At the 2022 federal election Wyatt lost his seat to the Labor candidate Tania Lawrence.

Early life 
Wyatt was born on 4 August 1952 in Bunbury, Western Australia. He is of English, Irish, Indian and Indigenous Australian descent. He was born at Roelands Aboriginal Mission, a former home for young Indigenous children removed from their families. His mother, Mona Abdullah, was one of the Stolen Generations of Aboriginal children removed from their parents and relocated to Roelands, where she met her husband Don. Wyatt's father has Yamatji and Irish ancestry. His mother has Wongi and Noongar ancestry, while her surname, Abdullah, is from an ancestor who migrated from India to be a cameleer, helping lay the trans-Australia telegraph line.

Career 

Prior to entering Parliament, Wyatt served as senior public servant in the fields of Aboriginal health and education. He has held positions as Director of the WA Office of Aboriginal Health as well as a similar post with NSW Health. He was also previously Director of Aboriginal Education with the WA Department of Education.

Politics

2010–2015: backbencher
Wyatt stood for the Liberal Party in the seat of Hasluck in the 2010 election, defeating Labor incumbent Sharryn Jackson.  He won the seat with a 1.4-point swing, and became the first Aboriginal person to be elected to the Australian House of Representatives, and the third elected to the Parliament (behind Neville Bonner and Aden Ridgeway, both Senators).

On 28 September 2010, Wyatt attended the opening of the 43rd Australian Parliament to take up his seat as member for Hasluck. He wore a traditional Booka – a kangaroo skin coat with feathers from a red-tailed black cockatoo, signifying a leadership role in Noongar culture. The cloak had been presented to him by Noongar elders. He made his maiden speech to the Parliament on 29 September and received a standing ovation from both the government and opposition benches as well as from the public galleries.

Wyatt is a member of the Moderate/Modern Liberal faction of the Liberal Party.

2015–2019: frontbencher
On 20 September 2015, Prime Minister Malcolm Turnbull announced that Wyatt would become Assistant Minister for Health, making him the first Indigenous frontbencher in federal parliament. Although his term commenced on 21 September, he was not sworn in with the other ministers as he was overseas, with his ceremony taking place on 30 September. On 18 February 2016, Wyatt's responsibilities were expanded to include aged care in addition to health following a rearrangement in the ministry; and were expanded further when on 24 January 2017 Wyatt was the first indigenous Australian appointed as an Australian Government Minister, with responsibility for the portfolio of Aged Care and the newly established portfolio of Indigenous Health.

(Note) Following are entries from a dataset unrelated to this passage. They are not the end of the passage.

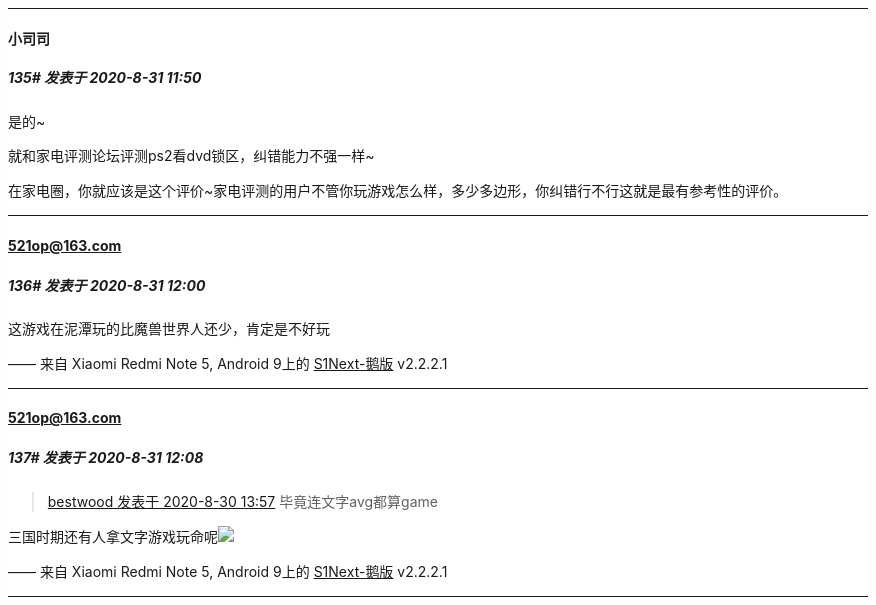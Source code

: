 





*****

####  小司司  
##### 135#       发表于 2020-8-31 11:50




是的~


就和家电评测论坛评测ps2看dvd锁区，纠错能力不强一样~


在家电圈，你就应该是这个评价~家电评测的用户不管你玩游戏怎么样，多少多边形，你纠错行不行这就是最有参考性的评价。







*****

####  521op@163.com  
##### 136#       发表于 2020-8-31 12:00




这游戏在泥潭玩的比魔兽世界人还少，肯定是不好玩

—— 来自 Xiaomi Redmi Note 5, Android 9上的 [S1Next-鹅版](https://github.com/ykrank/S1-Next/releases) v2.2.2.1







*****

####  521op@163.com  
##### 137#       发表于 2020-8-31 12:08



<blockquote><a href="httphttps://bbs.saraba1st.com/2b/forum.php?mod=redirect&amp;goto=findpost&amp;pid=48591459&amp;ptid=1957268" target="_blank">bestwood 发表于 2020-8-30 13:57</a>
毕竟连文字avg都算game</blockquote>
三国时期还有人拿文字游戏玩命呢<img src="https://static.saraba1st.com/image/smiley/face2017/043.png" referrerpolicy="no-referrer">

—— 来自 Xiaomi Redmi Note 5, Android 9上的 [S1Next-鹅版](https://github.com/ykrank/S1-Next/releases) v2.2.2.1







*****
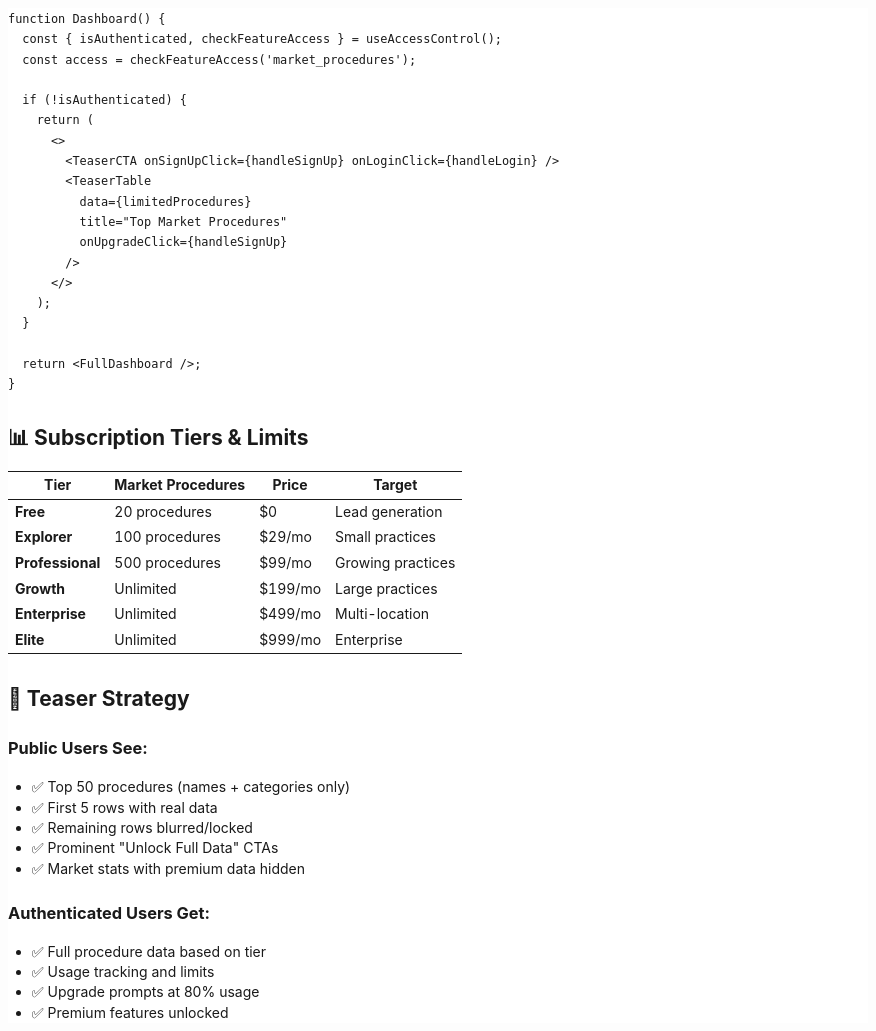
 ```tsx
function Dashboard() {
  const { isAuthenticated, checkFeatureAccess } = useAccessControl();
  const access = checkFeatureAccess('market_procedures');
  
  if (!isAuthenticated) {
    return (
      <>
        <TeaserCTA onSignUpClick={handleSignUp} onLoginClick={handleLogin} />
        <TeaserTable 
          data={limitedProcedures} 
          title="Top Market Procedures"
          onUpgradeClick={handleSignUp}
        />
      </>
    );
  }
  
  return <FullDashboard />;
}
```

## 📊 Subscription Tiers & Limits

| Tier | Market Procedures | Price | Target |
|------|------------------|-------|---------|
| **Free** | 20 procedures | $0 | Lead generation |
| **Explorer** | 100 procedures | $29/mo | Small practices |
| **Professional** | 500 procedures | $99/mo | Growing practices |
| **Growth** | Unlimited | $199/mo | Large practices |
| **Enterprise** | Unlimited | $499/mo | Multi-location |
| **Elite** | Unlimited | $999/mo | Enterprise |

## 🎨 Teaser Strategy

### Public Users See:
- ✅ Top 50 procedures (names + categories only)
- ✅ First 5 rows with real data
- ✅ Remaining rows blurred/locked
- ✅ Prominent "Unlock Full Data" CTAs
- ✅ Market stats with premium data hidden

### Authenticated Users Get:
- ✅ Full procedure data based on tier
- ✅ Usage tracking and limits
- ✅ Upgrade prompts at 80% usage
- ✅ Premium features unlocked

2019–2022: Minister for Indigenous Australians
Wyatt retained his marginal seat at the May 2019 federal election with an increased majority. After the election, he was appointed Minister for Indigenous Australians in the Second Morrison Ministry. He is the first Indigenous person to hold the position, and was also elevated to cabinet.

In July 2019, he gave an address to the National Press Club, in which he spoke of the theme of NAIDOC Week 2019: "Voice. Treaty. Truth.". He said that he would "develop and bring forward a consensus option for constitutional recognition to be put to a referendum during the current parliamentary term". He spoke of the development of a local, regional and national voice, and said "with respect to [Indigenous] Treaty, it's important that states and territory jurisdictions take the lead. When you consider the constitution, they are better placed to undertake that work", and with regard to truth-telling, he would "work on approaches to work on how we progress towards truth-telling".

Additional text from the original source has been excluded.